The answer to the question is available at
http://compton.chem....wers&number=ten
(10) At 298 K and at one atmosphere pressure, the EMF, E, of the cell,
Cd (amalgam)(4.6% Cd) | CdCl2 (aq) (c M) | AgCl (s) | Ag
varies with the concentration, c, of CdCl2 as follows
c/10-3 mol dm-3 0.1087 0.1296 0.2144 0.3659
E/V 0.9023 0.8978 0.8803 0.8641
Write down the Nernst equation for this cell and, using a Debye-Huckel extrapolation procedure, deduce the cell EMF when both Cd2+ and Cl- are at unit activity in the solution.

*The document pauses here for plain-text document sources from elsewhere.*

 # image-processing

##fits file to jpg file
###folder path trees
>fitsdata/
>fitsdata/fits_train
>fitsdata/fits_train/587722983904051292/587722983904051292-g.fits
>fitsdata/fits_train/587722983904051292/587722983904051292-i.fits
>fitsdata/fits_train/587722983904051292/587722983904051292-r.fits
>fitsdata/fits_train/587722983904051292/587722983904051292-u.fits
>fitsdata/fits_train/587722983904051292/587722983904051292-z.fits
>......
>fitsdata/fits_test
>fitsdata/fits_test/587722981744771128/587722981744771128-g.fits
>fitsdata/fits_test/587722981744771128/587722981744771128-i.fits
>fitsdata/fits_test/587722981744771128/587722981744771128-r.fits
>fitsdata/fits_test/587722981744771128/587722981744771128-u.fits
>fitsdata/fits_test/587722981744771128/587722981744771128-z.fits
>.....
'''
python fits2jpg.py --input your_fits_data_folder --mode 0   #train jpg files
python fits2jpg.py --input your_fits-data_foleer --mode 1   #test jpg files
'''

Under the same conditions, the EMF of the cell
Cd (amalgam)(4.6% Cd) | CdCl2 (aq) (0.5 M) | Cd
is -0.0534 V. The standard electrode potential of the silver/silver chloride electrode is 0.2222 V. The standard electrode potential of the Cd/Cd2+ couple and the Gibbs free energy of formation, ∆GØf, of Cd2+. The question
I am stuck on is the one where I have to determine the mean ionic activity coefficient of 0.2144 x 10-3 M CdCl2 (part c). The answer should be f±=0.701.
My solution:
From the equation below
E + {RT/F}ln{2c3/2} = E0cell - {3 RT/ 2F}ln{f±}
I substituted in what I think the values for the parameters are
0.8803+(8.313x298/96490)ln{2(0.2144x10-3)3/2}=0.559-{3 ((8.313)(298)/ 2(96490)}ln{f±}
Or by using the graph, knowing that c1/2=0.2144x10-3, we can find E + {RT/F}ln{2c3/2}=0.57277). From here, the Nernst equation can be used to find the mean ionic activity coefficient, f±.
Hence,
f±=0.700
Thanks.
Edited by Dudesons123, 11 June 2018 - 07:07 AM.